The Development of Acrylic Painting
Acrylic paint came out of the revolution in synthetic chemicals that happened in the 20th century. For most of history, the paint had to be made using chemicals taking from natural sources like plants and minerals. But as chemistry developed new synthetic polymers were created that could achieve beautiful results at low prices. The predecessors of modern acrylic paint were developed in 1934, but it wouldn’t be until the 1950s that acrylic paint came onto the market. Still, those first paint products sold by companies like Liquitex were still water soluble. The modern formula wouldn’t truly emerge onto the scene until the company; Rowney released acrylic paints for artists under a line called “Cryla.”

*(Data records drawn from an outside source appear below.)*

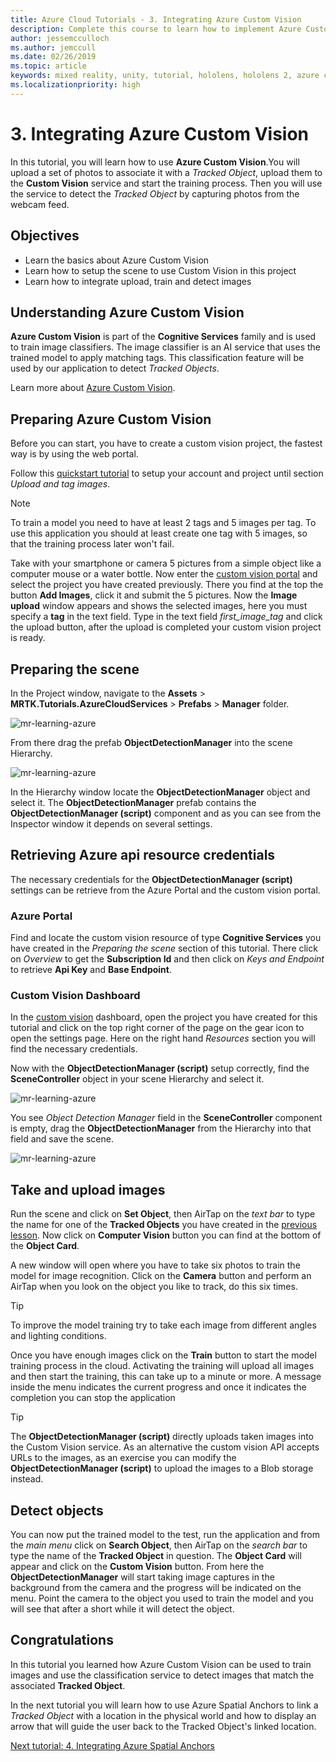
 ```yaml
---
title: Azure Cloud Tutorials - 3. Integrating Azure Custom Vision
description: Complete this course to learn how to implement Azure Custom Vision within a HoloLens 2 application.
author: jessemcculloch
ms.author: jemccull
ms.date: 02/26/2019
ms.topic: article
keywords: mixed reality, unity, tutorial, hololens, hololens 2, azure custom vision, azure cognitive services
ms.localizationpriority: high
---
```


# 3. Integrating Azure Custom Vision

In this tutorial, you will learn how to use **Azure Custom Vision**.You will upload a set of photos to associate it with a *Tracked Object*, upload them to the **Custom Vision** service and start the training process. Then you will use the service to detect the *Tracked Object* by capturing photos from the webcam feed.

## Objectives

* Learn the basics about Azure Custom Vision
* Learn how to setup the scene to use Custom Vision in this project
* Learn how to integrate upload, train and detect images

## Understanding Azure Custom Vision

**Azure Custom Vision** is part of the **Cognitive Services** family and is used to train image classifiers. The image classifier is an AI service that uses the trained model to apply matching tags. This classification feature will be used by our application to detect *Tracked Objects*.

Learn more about [Azure Custom Vision](https://docs.microsoft.com/azure/cognitive-services/custom-vision-service/home).

## Preparing Azure Custom Vision

Before you can start, you have to create a custom vision project, the fastest way is by using the web portal.

Follow this [quickstart tutorial](https://docs.microsoft.com/azure/cognitive-services/custom-vision-service/getting-started-build-a-classifier#choose-training-images) to setup your account and project until section *Upload and tag images*.

> [!NOTE]
> To train a model you need to have at least 2 tags and 5 images per tag. To use this application you should at least create one tag with 5 images, so that the training process later won't fail.

Take with your smartphone or camera 5 pictures from a simple object like a computer mouse or a water bottle. Now enter the [custom vision portal](https://www.customvision.ai/projects) and select the project you have created previously. There you find at the top the button **Add Images**, click it and submit the 5 pictures. Now the **Image upload** window appears and shows the selected images, here you must specify a **tag** in the text field. Type in the text field *first_image_tag* and click the upload button, after the upload is completed your custom vision project is ready.

## Preparing the scene

In the Project window, navigate to the **Assets** > **MRTK.Tutorials.AzureCloudServices** > **Prefabs** > **Manager** folder.

![mr-learning-azure](images/mr-learning-azure/tutorial3-section4-step1-1.png)

From there drag the prefab **ObjectDetectionManager** into the scene Hierarchy.

![mr-learning-azure](images/mr-learning-azure/tutorial3-section4-step1-2.png)

In the Hierarchy window locate the **ObjectDetectionManager** object and select it.
The **ObjectDetectionManager** prefab contains the **ObjectDetectionManager (script)** component and as you can see from the Inspector window it depends on several settings.

## Retrieving Azure api resource credentials

The necessary credentials for the **ObjectDetectionManager (script)** settings can be retrieve from the Azure Portal and the custom vision portal.

### Azure Portal

Find and locate the custom vision resource of type **Cognitive Services** you have created in the *Preparing the scene* section of this tutorial. There click on *Overview* to get the **Subscription Id** and then click on *Keys and Endpoint* to retrieve **Api Key** and **Base Endpoint**.

### Custom Vision Dashboard

In the [custom vision](https://www.customvision.ai/projects) dashboard, open the project you have created for this tutorial and click on the top right corner of the page on the gear icon to open the settings page. Here on the right hand *Resources* section you will find the necessary credentials.

Now with the **ObjectDetectionManager (script)** setup correctly, find the **SceneController** object in your scene Hierarchy and select it.

![mr-learning-azure](images/mr-learning-azure/tutorial3-section4-step1-3.png)

You see *Object Detection Manager* field in the **SceneController** component is empty, drag the **ObjectDetectionManager** from the Hierarchy into that field and save the scene.

![mr-learning-azure](images/mr-learning-azure/tutorial3-section4-step1-4.png)

## Take and upload images

Run the scene and click on **Set Object**, then AirTap on the *text bar* to type the name for one of the **Tracked Objects** you have created in the [previous lesson](mr-learning-azure-02.md). Now click on **Computer Vision** button you can find at the bottom of the **Object Card**.

A new window will open where you have to take six photos to train the model for image recognition. Click on the **Camera** button and perform an AirTap when you look on the object you like to track, do this six times.

> [!TIP]
> To improve the model training try to take each image from different angles and lighting conditions.

Once you have enough images click on the **Train** button to start the model training process in the cloud. Activating the training will upload all images and then start the training, this can take up to a minute or more. A message inside the menu indicates the current progress and once it indicates the completion you can stop the application

> [!TIP]
> The **ObjectDetectionManager (script)** directly uploads taken images into the Custom Vision service. As an alternative the custom vision API accepts URLs to the images, as an exercise you can modify the **ObjectDetectionManager (script)** to upload the images to a Blob storage instead.

## Detect objects

You can now put the trained model to the test, run the application and from the *main menu* click on **Search Object**, then AirTap on the *search bar* to type the name of the **Tracked Object** in question. The **Object Card** will appear and click on the **Custom Vision** button. From here the **ObjectDetectionManager** will start taking image captures in the background from the camera and the progress will be indicated on the menu. Point the camera to the object you used to train the model and you will see that after a short while it will detect the object.

## Congratulations

In this tutorial you learned how Azure Custom Vision can be used to train images and use the classification service to detect images that match the associated **Tracked Object**.

In the next tutorial you will learn how to use Azure Spatial Anchors to link a *Tracked Object* with a location in the physical world and how to display an arrow that will guide the user back to the Tracked Object's linked location.

[Next tutorial: 4. Integrating Azure Spatial Anchors](mr-learning-azure-04.md)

Standard Techniques Used in Acrylic Painting Artworks
As previously mentioned, one of the great things about acrylic paints is that it can be used to recreate the look of other paint types. Painters who water down acrylics can achieve a colour that is very similar to watercolours. Often painters will use this process to create thin layers of “glaze” that allow for a look that seems to glow. By layering thick globs of acrylic paint, it’s also possible to achieve textures that were once only possible using oil paints. The main difference between more traditional paints and acrylics is that acrylic paint dries quickly and is relatively inflexible once it has been laid down. Watercolor can be rehydrated with a little bit of water but acrylics can’t. This means that acrylic paintings can be harder to alter using traditional techniques, but it’s still easy to lay on new layers if adjustments are deemed necessary.
Basic Ingredients of the Acrylic Paint
Two main ingredients make up every acrylic paint, a pigment, and a binder. The pigment is the chemical that gives the paint its colour while the binder holds the paint together and helps it to stick to the surface it is applied to. Most paints use this recipe, what sets acrylic paint apart is the use of synthetic resin binder. Every manufacturer uses different recipes to create paints that vary in look, feel and durability. Higher quality paint requires higher quality ingredients, hence the wide-ranging price points for different acrylic paints.
Some of the Famous Acrylic Painters
Because acrylic paint is a fairly new development in the art industry, it has mostly been used by more modern artists. Some of these artists include Jean-Michel Basquiat, Mark Rothko, Roy Lichtenstein, and Andy Warhol. Acrylics can be used to capture the look and feel of the old masters, but artists who want a more traditional feel tend to stick to more traditional mediums. This is why acrylic paint is most commonly associated with more modern and experimental artists.